§ ABOUT THIS EXERCISE
Work out how many lines in the data hold the word "stored", and reply with that number only.

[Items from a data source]

•••

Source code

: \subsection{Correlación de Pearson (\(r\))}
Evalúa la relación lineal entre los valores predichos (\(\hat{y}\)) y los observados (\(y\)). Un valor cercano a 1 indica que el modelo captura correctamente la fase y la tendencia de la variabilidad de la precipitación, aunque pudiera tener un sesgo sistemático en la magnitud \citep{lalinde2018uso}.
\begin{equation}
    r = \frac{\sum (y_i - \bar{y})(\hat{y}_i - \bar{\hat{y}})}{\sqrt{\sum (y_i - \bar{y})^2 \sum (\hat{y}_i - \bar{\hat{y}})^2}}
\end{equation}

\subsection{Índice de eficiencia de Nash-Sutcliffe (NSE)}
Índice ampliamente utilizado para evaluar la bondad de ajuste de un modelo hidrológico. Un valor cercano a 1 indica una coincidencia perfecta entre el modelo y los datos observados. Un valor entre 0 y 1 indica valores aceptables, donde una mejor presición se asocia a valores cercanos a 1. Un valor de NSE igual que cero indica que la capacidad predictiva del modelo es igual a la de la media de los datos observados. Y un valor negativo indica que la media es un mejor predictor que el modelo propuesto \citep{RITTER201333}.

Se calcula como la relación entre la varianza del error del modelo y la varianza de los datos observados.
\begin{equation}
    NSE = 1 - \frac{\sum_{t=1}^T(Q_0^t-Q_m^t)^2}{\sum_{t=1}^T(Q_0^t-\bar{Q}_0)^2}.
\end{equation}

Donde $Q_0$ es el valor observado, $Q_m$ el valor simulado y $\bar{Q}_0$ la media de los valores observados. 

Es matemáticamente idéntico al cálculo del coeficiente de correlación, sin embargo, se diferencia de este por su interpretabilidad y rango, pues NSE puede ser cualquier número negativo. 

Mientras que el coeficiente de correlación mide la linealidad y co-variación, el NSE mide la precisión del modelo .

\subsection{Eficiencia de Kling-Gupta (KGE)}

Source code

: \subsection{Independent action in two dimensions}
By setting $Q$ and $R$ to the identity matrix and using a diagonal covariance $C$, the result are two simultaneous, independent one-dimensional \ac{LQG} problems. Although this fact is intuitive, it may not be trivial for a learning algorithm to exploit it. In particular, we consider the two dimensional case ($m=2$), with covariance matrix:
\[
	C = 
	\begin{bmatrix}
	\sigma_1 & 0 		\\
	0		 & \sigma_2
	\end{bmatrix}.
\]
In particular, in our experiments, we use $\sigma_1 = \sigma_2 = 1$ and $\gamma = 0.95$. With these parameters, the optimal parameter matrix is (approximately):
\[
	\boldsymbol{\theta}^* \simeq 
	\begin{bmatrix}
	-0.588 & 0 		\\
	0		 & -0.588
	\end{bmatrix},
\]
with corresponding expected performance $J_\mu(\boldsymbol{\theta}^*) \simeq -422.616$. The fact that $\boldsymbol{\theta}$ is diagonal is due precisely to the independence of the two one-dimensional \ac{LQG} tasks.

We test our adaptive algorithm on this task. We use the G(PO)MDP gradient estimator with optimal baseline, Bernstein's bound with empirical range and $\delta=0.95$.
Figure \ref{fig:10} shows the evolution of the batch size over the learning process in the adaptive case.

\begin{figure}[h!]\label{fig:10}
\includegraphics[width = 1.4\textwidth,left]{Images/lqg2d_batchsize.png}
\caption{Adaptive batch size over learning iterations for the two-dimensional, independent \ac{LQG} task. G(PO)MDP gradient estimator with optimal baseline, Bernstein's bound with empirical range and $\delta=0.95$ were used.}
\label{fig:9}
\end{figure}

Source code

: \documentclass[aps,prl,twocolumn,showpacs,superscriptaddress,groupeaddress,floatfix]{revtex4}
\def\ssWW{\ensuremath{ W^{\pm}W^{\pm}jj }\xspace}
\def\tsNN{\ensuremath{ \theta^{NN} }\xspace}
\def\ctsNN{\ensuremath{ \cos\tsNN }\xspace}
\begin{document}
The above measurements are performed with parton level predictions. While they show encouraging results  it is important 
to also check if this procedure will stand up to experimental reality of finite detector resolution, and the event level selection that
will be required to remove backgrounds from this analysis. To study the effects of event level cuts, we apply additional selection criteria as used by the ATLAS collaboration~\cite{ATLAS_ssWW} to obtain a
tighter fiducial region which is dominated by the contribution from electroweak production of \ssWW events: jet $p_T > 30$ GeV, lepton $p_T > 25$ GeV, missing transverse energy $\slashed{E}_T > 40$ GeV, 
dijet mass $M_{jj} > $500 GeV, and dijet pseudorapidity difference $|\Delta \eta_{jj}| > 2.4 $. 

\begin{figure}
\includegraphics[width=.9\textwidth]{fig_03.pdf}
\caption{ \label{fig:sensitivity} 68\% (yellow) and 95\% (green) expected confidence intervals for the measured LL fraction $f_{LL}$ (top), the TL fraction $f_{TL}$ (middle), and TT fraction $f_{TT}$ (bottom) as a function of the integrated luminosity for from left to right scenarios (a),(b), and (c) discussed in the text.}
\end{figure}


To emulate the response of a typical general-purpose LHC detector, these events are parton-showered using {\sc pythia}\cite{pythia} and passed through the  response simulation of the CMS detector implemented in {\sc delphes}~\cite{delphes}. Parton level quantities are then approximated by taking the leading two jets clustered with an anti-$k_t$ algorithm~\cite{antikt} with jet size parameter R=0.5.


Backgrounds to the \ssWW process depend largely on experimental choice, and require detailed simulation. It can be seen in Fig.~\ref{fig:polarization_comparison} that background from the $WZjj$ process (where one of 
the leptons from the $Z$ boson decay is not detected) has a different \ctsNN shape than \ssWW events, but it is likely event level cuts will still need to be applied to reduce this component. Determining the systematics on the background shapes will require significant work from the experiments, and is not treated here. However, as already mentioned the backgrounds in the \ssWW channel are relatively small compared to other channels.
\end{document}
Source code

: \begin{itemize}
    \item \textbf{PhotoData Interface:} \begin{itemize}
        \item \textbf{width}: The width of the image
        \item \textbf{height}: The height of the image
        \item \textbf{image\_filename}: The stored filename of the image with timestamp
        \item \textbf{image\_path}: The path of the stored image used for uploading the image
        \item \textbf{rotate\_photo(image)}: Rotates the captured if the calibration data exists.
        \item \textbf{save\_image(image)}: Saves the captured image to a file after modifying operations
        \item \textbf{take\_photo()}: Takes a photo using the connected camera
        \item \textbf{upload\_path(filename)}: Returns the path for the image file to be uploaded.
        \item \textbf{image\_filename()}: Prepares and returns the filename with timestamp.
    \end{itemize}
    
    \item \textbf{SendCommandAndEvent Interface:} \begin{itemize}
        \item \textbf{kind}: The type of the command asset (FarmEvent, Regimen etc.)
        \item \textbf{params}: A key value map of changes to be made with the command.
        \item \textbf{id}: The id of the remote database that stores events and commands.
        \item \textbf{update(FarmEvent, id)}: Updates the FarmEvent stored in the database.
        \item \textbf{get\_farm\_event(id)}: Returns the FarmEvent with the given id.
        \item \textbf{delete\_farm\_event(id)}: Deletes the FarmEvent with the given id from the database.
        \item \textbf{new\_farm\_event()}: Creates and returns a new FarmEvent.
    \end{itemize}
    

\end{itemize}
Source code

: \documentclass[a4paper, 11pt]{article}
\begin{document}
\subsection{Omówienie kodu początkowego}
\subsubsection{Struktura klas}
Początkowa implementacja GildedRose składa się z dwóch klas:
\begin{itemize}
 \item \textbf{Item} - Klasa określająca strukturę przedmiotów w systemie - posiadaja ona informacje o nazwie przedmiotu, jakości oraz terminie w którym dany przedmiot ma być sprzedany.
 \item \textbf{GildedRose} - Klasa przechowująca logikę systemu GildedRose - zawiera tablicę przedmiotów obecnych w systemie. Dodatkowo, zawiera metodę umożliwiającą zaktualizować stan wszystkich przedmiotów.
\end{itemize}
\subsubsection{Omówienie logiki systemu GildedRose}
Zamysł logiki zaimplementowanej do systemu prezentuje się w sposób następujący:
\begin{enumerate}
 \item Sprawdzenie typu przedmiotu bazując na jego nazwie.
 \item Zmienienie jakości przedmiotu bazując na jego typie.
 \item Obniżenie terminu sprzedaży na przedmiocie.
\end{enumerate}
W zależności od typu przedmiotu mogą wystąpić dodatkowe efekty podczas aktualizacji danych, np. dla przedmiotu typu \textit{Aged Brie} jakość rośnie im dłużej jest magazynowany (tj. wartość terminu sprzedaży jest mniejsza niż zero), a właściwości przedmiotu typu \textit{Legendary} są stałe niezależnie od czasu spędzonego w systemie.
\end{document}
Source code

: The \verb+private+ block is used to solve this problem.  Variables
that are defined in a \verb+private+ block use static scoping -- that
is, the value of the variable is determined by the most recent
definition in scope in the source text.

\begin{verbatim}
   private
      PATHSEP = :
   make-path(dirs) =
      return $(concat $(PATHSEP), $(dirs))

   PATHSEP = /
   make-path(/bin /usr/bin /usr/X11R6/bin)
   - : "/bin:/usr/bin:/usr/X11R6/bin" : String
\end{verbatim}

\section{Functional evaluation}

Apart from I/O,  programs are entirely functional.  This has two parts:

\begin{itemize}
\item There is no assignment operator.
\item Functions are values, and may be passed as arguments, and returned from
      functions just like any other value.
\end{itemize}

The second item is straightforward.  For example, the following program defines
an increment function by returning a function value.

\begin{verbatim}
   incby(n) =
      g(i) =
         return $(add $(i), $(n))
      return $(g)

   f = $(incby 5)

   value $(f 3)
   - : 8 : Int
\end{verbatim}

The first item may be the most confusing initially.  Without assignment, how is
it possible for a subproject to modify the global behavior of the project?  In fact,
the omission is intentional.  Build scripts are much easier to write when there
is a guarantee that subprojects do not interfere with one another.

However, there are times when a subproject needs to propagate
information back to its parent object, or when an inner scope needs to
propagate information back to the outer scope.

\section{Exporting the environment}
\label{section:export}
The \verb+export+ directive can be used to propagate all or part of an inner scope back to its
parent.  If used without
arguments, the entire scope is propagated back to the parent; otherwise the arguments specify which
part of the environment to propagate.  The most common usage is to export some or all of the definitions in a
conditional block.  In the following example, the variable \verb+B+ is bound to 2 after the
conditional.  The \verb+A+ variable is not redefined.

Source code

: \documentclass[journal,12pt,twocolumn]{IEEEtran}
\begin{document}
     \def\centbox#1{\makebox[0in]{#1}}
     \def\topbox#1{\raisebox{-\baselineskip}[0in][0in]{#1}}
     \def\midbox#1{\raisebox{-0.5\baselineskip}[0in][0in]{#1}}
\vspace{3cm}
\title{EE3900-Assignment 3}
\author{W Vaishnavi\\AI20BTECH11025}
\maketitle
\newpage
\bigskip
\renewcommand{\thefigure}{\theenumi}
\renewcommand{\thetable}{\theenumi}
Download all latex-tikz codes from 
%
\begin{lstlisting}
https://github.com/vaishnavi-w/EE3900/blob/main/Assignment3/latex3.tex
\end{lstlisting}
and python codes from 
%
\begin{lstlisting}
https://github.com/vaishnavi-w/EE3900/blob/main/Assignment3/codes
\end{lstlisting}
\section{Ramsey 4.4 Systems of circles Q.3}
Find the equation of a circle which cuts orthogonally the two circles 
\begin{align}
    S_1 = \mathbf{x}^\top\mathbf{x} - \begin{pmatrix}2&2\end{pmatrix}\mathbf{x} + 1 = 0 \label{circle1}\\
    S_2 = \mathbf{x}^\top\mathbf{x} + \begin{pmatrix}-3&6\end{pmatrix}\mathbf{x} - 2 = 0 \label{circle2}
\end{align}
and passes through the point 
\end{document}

•••

§ EXPECTED ANSWER
3